= SUPPLIED DATA =
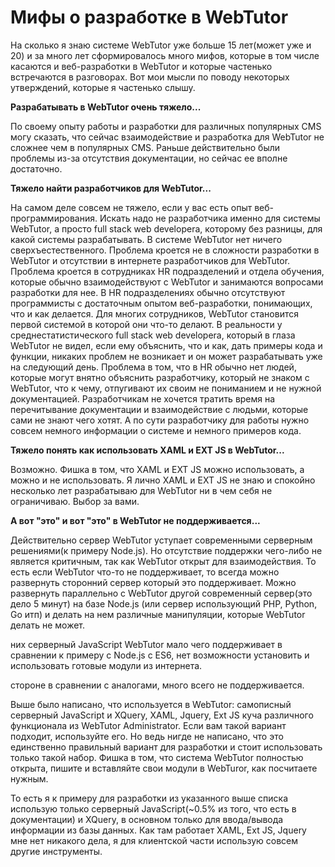 # Мифы о разработке в WebTutor

На сколько я знаю системе WebTutor уже больше 15 лет\(может уже и 20\) и за много лет сформировалось много мифов, которые в том числе касаются и веб-разработки в WebTutor и которые частенько встречаются в разговорах. Вот мои мысли по поводу некоторых утверждений, которые я частенько слышу.

**Разрабатывать в WebTutor очень тяжело...**

По своему опыту работы и разработки для различных популярных CMS могу сказать, что сейчас взаимодействие и разработка для WebTutor не сложнее чем в популярных CMS. Раньше действительно были проблемы из-за отсутствия документации, но сейчас ее вполне достаточно.

**Тяжело найти разработчиков для WebTutor...**

На самом деле совсем не тяжело, если у вас есть опыт веб-программирования. Искать надо не разработчика именно для системы WebTutor, а просто full stack web developera, которому без разницы, для какой системы разрабатывать. В системе WebTutor нет ничего сверхъестественного. Проблема кроется не в сложности разработки в WebTutor и отсутствии в интернете разработчиков для WebTutor. Проблема кроется в сотрудниках HR подразделений и отдела обучения, которые обычно взаимодействуют с WebTutor и занимаются вопросами разработки для нее. В HR подразделениях обычно отсутствуют программисты с достаточным опытом веб-разработки, понимающих, что и как делается. Для многих сотрудников, WebTutor становится первой системой в которой они что-то делают. В реальности у среднестатистического full stack web developera, который в глаза WebTutor не видел, если ему объяснить, что и как, дать примеры кода и функции, никаких проблем не возникает и он может разрабатывать уже на следующий день. Проблема в том, что в HR обычно нет людей, которые могут внятно объяснить разработчику, который не знаком с WebTutor, что к чему, отпугивают их своим не пониманием и не нужной документацией. Разработчикам не хочется тратить время на перечитывание документации и взаимодействие с людьми, которые сами не знают чего хотят. А по сути разработчику для работы нужно совсем немного информации о системе и немного примеров кода.

**Тяжело понять как использовать XAML и EXT JS в WebTutor...**

Возможно. Фишка в том, что XAML и EXT JS можно использовать, а можно и не использовать. Я лично XAML и EXT JS не знаю и спокойно несколько лет разрабатываю для WebTutor ни в чем себя не ограничиваю. Выбор за вами.

**А вот "это" и вот "это" в WebTutor не поддерживается...**

Действительно сервер WebTutor уступает современными серверным решениями\(к примеру Node.js\). Но отсутствие поддержки чего-либо не является критичным, так как WebTutor открыт для взаимодействия. То есть если WebTutor что-то не поддерживает, то всегда можно развернуть сторонний сервер который это поддерживает. Можно развернуть параллельно с WebTutor другой современный сервер\(это дело 5 минут\) на базе Node.js \(или сервер использующий PHP, Python, Go итп\) и делать на нем различные манипуляции, которые WebTutor делать не может.

них серверный JavaScript WebTutor мало чего поддерживает в сравнении к примеру с Node.js с ES6, нет возможности установить и использовать готовые модули из интернета.

стороне в сравнении с аналогами, много всего не поддерживается.

Выше было написано, что используется в WebTutor: самописный серверный JavaScript и XQuery, XAML, Jquery, Ext JS куча различного функционала из WebTutor Administrator. Если вам такой вариант подходит, используйте его. Но ведь нигде не написано, что это единственно правильный вариант для разработки и стоит использовать только такой набор. Фишка в том, что система WebTutor полностью открыта, пишите и вставляйте свои модули в WebTuror, как посчитаете нужным.

То есть я к примеру для разработки из указанного выше списка использую только серверный JavaScript\(~0.5% из того, что есть в документации\) и XQuery, в основном только для ввода/вывода информации из базы данных. Как там работает XAML, Ext JS, Jquery мне нет никакого дела, я для клиентской части использую совсем другие инструменты.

= YOUR GOAL =
Reproduce all of the material exactly, apart from the pictures.

= TASK SOLUTION =
 # Мифы о разработке в WebTutor

На сколько я знаю системе WebTutor уже больше 15 лет\(может уже и 20\) и за много лет сформировалось много мифов, которые в том числе касаются и веб-разработки в WebTutor и которые частенько встречаются в разговорах. Вот мои мысли по поводу некоторых утверждений, которые я частенько слышу.

**Разрабатывать в WebTutor очень тяжело...**

По своему опыту работы и разработки для различных популярных CMS могу сказать, что сейчас взаимодействие и разработка для WebTutor не сложнее чем в популярных CMS. Раньше действительно были проблемы из-за отсутствия документации, но сейчас ее вполне достаточно.

**Тяжело найти разработчиков для WebTutor...**

На самом деле совсем не тяжело, если у вас есть опыт веб-программирования. Искать надо не разработчика именно для системы WebTutor, а просто full stack web developera, которому без разницы, для какой системы разрабатывать. В системе WebTutor нет ничего сверхъестественного. Проблема кроется не в сложности разработки в WebTutor и отсутствии в интернете разработчиков для WebTutor. Проблема кроется в сотрудниках HR подразделений и отдела обучения, которые обычно взаимодействуют с WebTutor и занимаются вопросами разработки для нее. В HR подразделениях обычно отсутствуют программисты с достаточным опытом веб-разработки, понимающих, что и как делается. Для многих сотрудников, WebTutor становится первой системой в которой они что-то делают. В реальности у среднестатистического full stack web developera, который в глаза WebTutor не видел, если ему объяснить, что и как, дать примеры кода и функции, никаких проблем не возникает и он может разрабатывать уже на следующий день. Проблема в том, что в HR обычно нет людей, которые могут внятно объяснить разработчику, который не знаком с WebTutor, что к чему, отпугивают их своим не пониманием и не нужной документацией. Разработчикам не хочется тратить время на перечитывание документации и взаимодействие с людьми, которые сами не знают чего хотят. А по сути разработчику для работы нужно совсем немного информации о системе и немного примеров кода.

**Тяжело понять как использовать XAML и EXT JS в WebTutor...**

Возможно. Фишка в том, что XAML и EXT JS можно использовать, а можно и не использовать. Я лично XAML и EXT JS не знаю и спокойно несколько лет разрабатываю для WebTutor ни в чем себя не ограничиваю. Выбор за вами.

**А вот "это" и вот "это" в WebTutor не поддерживается...**

Действительно сервер WebTutor уступает современными серверным решениями\(к примеру Node.js\). Но отсутствие поддержки чего-либо не является критичным, так как WebTutor открыт для взаимодействия. То есть если WebTutor что-то не поддерживает, то всегда можно развернуть сторонний сервер который это поддерживает. Можно развернуть параллельно с WebTutor другой современный сервер\(это дело 5 минут\) на базе Node.js \(или сервер использующий PHP, Python, Go итп\) и делать на нем различные манипуляции, которые WebTutor делать не может.

них серверный JavaScript WebTutor мало чего поддерживает в сравнении к примеру с Node.js с ES6, нет возможности установить и использовать готовые модули из интернета.

стороне в сравнении с аналогами, много всего не поддерживается.

Выше было написано, что используется в WebTutor: самописный серверный JavaScript и XQuery, XAML, Jquery, Ext JS куча различного функционала из WebTutor Administrator. Если вам такой вариант подходит, используйте его. Но ведь нигде не написано, что это единственно правильный вариант для разработки и стоит использовать только такой набор. Фишка в том, что система WebTutor полностью открыта, пишите и вставляйте свои модули в WebTuror, как посчитаете нужным.

То есть я к примеру для разработки из указанного выше списка использую только серверный JavaScript\(~0.5% из того, что есть в документации\) и XQuery, в основном только для ввода/вывода информации из базы данных. Как там работает XAML, Ext JS, Jquery мне нет никакого дела, я для клиентской части использую совсем другие инструменты.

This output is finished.